INSTRUCTIONS FOR THE TASK
If the records below hold pictures, omit them, and print exactly the lines from the first line through the line containing "If \verb!m = omegar^2/omegac^2!, the", inclusive.

EXERCISE INPUTS
[Start of Attachment]
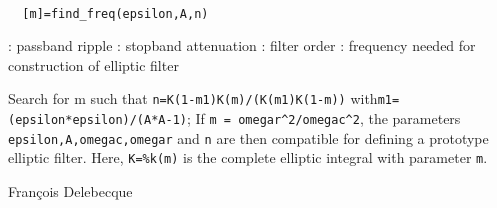 
\begin{mandesc}
   \\ %
\end{mandesc}
\begin{calling_sequence}
\begin{verbatim}
  [m]=find_freq(epsilon,A,n)  
\end{verbatim}
\end{calling_sequence}
\begin{parameters}
  \begin{varlist}
    : passband ripple
    : stopband attenuation
    : filter order
    : frequency needed for construction of elliptic filter
  \end{varlist}
\end{parameters}
\begin{mandescription}
  Search for m such that \verb!n=K(1-m1)K(m)/(K(m1)K(1-m))!
  with\verb!m1=(epsilon*epsilon)/(A*A-1)!;
  If \verb!m = omegar^2/omegac^2!, the parameters
  \verb!epsilon,A,omegac,omegar! and \verb!n! are then
  compatible for defining a prototype elliptic filter.
  Here, \verb!K=%k(m)! is the complete elliptic integral with parameter \verb!m!.
\end{mandescription}
\begin{manseealso}
\end{manseealso}
\begin{authors}
  Fran\c{c}ois  Delebecque  
\end{authors}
[End of Attachment]
SOLUTION BELOW
\begin{mandesc}
   \\ %
\end{mandesc}
\begin{calling_sequence}
\begin{verbatim}
  [m]=find_freq(epsilon,A,n)  
\end{verbatim}
\end{calling_sequence}
\begin{parameters}
  \begin{varlist}
    : passband ripple
    : stopband attenuation
    : filter order
    : frequency needed for construction of elliptic filter
  \end{varlist}
\end{parameters}
\begin{mandescription}
  Search for m such that \verb!n=K(1-m1)K(m)/(K(m1)K(1-m))!
  with\verb!m1=(epsilon*epsilon)/(A*A-1)!;
  If \verb!m = omegar^2/omegac^2!, the parameters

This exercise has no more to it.